The run up to see the Tucson guys will nail down your car weight for sure. I am guessing the MK2 FFR comes in close to about 2400 pounds max. That is with a driver and as you drove it to the scales. John am I close or can you help with a more educated estimate? Until we hear different lets use the round numbers of 2400 LBS.... maybe a bit high?

The web is full of huge HP claims but a quick scan showed me engines with your goodies averaged from 350 to 450 HP. Found one guy claiming 535HP but had very worked heads and more goodies. I know it is all just chatter until you get the pulls on paper but ballpark numbers at least. If she weighs 2400 LBS and use 350 Hp minus 15% drive train loss then you get 297.5 rear wheel HP so 8.06 pounds per horse and @ 450 hp - 15% = 382.5 and 6.274 LBS per horse. 8 .06 or 6.27 pounds per horse is pretty respectable.

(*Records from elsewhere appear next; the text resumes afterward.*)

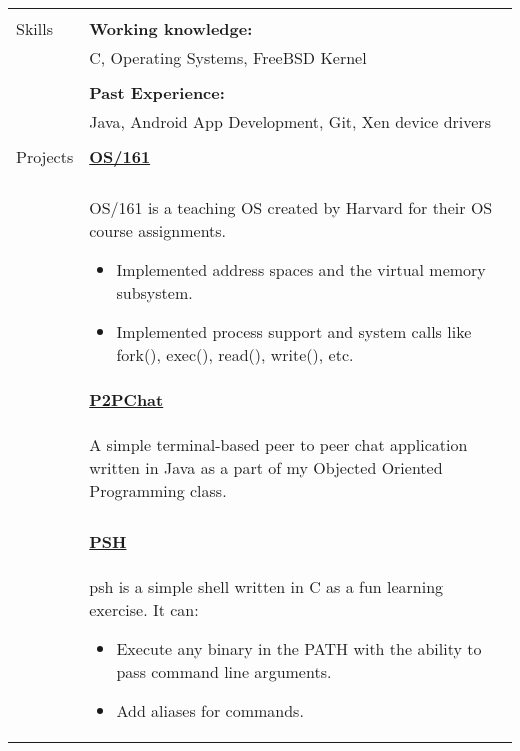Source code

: \documentclass[letterpaper,11pt,oneside]{article}
\begin{document}
\begin{tabularx}{\textwidth}{l X}
    & \\
 \Large{Skills} & \textbf{Working knowledge:} \\
    & C, Operating Systems, FreeBSD Kernel \\
    & \\
    & \textbf{Past Experience:} \\
    & Java, Android App Development, Git, Xen device drivers \\
    & \\
 \Large{Projects} \vspace{-1.5ex} & \textbf{\href{https://github.com/prati0100/OS161}{OS/161}} \\
    \\
    & OS/161 is a teaching OS created by Harvard for their OS course assignments. \vspace{-0.75ex}
    \begin{itemize}[label={--}]
    \setlength\itemsep{-0.25em}
        \item Implemented address spaces and the virtual memory subsystem.
        \item Implemented process support and system calls like fork(), exec(), read(), write(), etc.
    \end{itemize} \\
    \vspace{-2.5ex} &  \textbf{\href{https://github.com/prati0100/P2PChat}{P2PChat}} \\
    \vspace{-3ex} & \begin{adjustwidth}{}{}A simple terminal-based peer to peer chat application written in Java as a part of my Objected Oriented Programming class.\end{adjustwidth} \\
    & \\
    & \vspace{-3ex} \textbf{\href{https://github.com/prati0100/psh}{PSH}} \\
    & \vspace{-1.5ex} psh is a simple shell written in C as a fun learning exercise. It can:
    \begin{itemize}[label={--}]
    \setlength\itemsep{-0.25em}
        \item Execute any binary in the PATH with the ability to pass command line arguments.
        \item Add aliases for commands.

\end{itemize}
\end{tabularx}
\end{document}

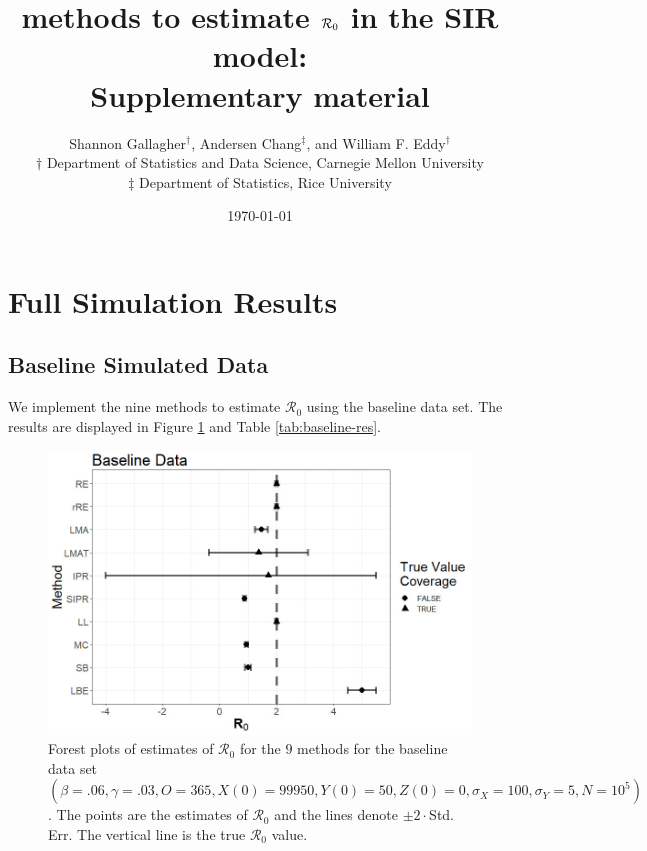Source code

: \documentclass[12pt]{article}
\title{\Wxxsir methods to estimate $\rr$ in the SIR model: \\ Supplementary material}
\author{ Shannon Gallagher$^{\dag}$, Andersen Chang$^{\ddag}$, and William F. Eddy$^{\dag}$ \\$\dag$ Department of Statistics and Data Science, Carnegie Mellon University\\ $\ddag$ Department of Statistics, Rice University}
\date{\today}
\newcommand{\xxsir}{\ensuremath{9} } %
\newcommand{\wxxsir}{nine } %
\newcommand{\rr}{\ensuremath{\mathcal{R}_0}}
\begin{document}
\maketitle

\section{Full Simulation Results}

\subsection{Baseline Simulated Data}\label{sec:res-base}
We implement the \wxxsir methods to estimate $\rr$ using the baseline data set.  The results are displayed in Figure \ref{fig:baseline-res} and Table \ref{tab:baseline-res}.
\begin{figure}[H]
  \centering
  \includegraphics[scale=0.5]{images/BaseBase.jpg}
  \caption{Forest plots of estimates of $\rr$ for the \xxsir methods for the baseline data set $(\beta=.06, \gamma=.03, O=365, X(0)=99950, Y(0)=50, Z(0)=0, \sigma_X=100, \sigma_Y=5, N=10^5)$.  The points are the estimates of $\rr$ and the lines denote $\pm 2\cdot $Std. Err.  The vertical line is the true $\rr$ value.}\label{fig:baseline-res}
  \end{figure}
\end{document}
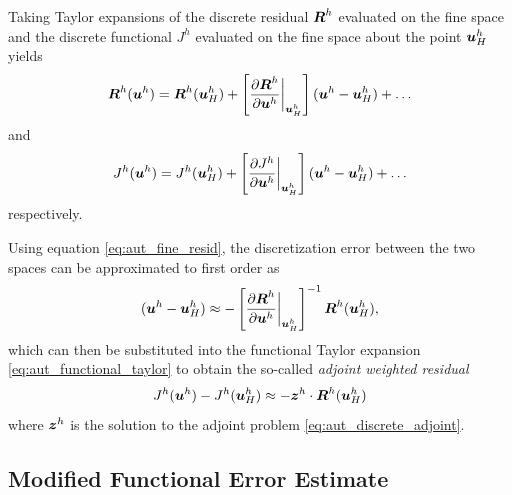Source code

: Taking Taylor expansions of the discrete residual $\boldsymbol{R}^h$ evaluated on the
fine space and the discrete functional $J^h$ evaluated on the fine space
about the point $\boldsymbol{u}^h_H$ yields
%
\begin{gather}
\boldsymbol{R}^h(\boldsymbol{u}^h) = \boldsymbol{R}^h(\boldsymbol{u}^h_H) +
\left[ 
\frac{ \partial \boldsymbol{R}^h }{ \partial \boldsymbol{u}^h} \biggr|_{\boldsymbol{u}^h_H}
\right]
(\boldsymbol{u}^h - \boldsymbol{u}^h_H) + \dots
\label{eq:aut_residual_taylor}
\end{gather}
%
and
%
%
\begin{gather}
J^h(\boldsymbol{u}^h) = J^h(\boldsymbol{u}^h_H) +
\left[
\frac{ \partial J^h } { \partial \boldsymbol{u}^h} \biggr|_{\boldsymbol{u}^h_H}
\right]
(\boldsymbol{u}^h - \boldsymbol{u}^h_H) + \dots
\label{eq:aut_functional_taylor}
\end{gather}
%
respectively.

Using equation \eqref{eq:aut_fine_resid}, the discretization error
between the two spaces can be approximated to first order as
%
\begin{gather}
(\boldsymbol{u}^h - \boldsymbol{u}^h_H) \approx
- \left[
\frac{ \partial \boldsymbol{R}^h } { \partial \boldsymbol{u}^h } \biggr|_{\boldsymbol{u}^h_H}
\right]^{-1}
\boldsymbol{R}^h (\boldsymbol{u}^h_H ),
\label{eq:aut_disc_error_approx}
\end{gather}
%
which can then be substituted into the functional Taylor expansion
\eqref{eq:aut_functional_taylor} to obtain the so-called
\emph{adjoint weighted residual}
%
\begin{gather}
J^h(\boldsymbol{u}^h) - J^h(\boldsymbol{u}^h_H) \approx  - \boldsymbol{z}^h \cdot \boldsymbol{R}^h(\boldsymbol{u}^h_H)
\label{eq:aut_adjoint_weighted_residual}
\end{gather}
%
where $\boldsymbol{z}^h$ is the solution to the adjoint problem
\eqref{eq:aut_discrete_adjoint}.

\subsection{Modified Functional Error Estimate}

A Shelby GT500KR with advertised 540 Hp minus the same 15% = 459 HP and at 3900 pounds tips the HP per pound to 8.49 LBS per pound. The Shelby is supercharged and uses advertised HP but bet it is a real number. Just bench racing but the numbers are a hoot to compare. The old days you were lucky to get over 1 horse per cubic inch to the wheels and that is in a tank with a zillion pounds.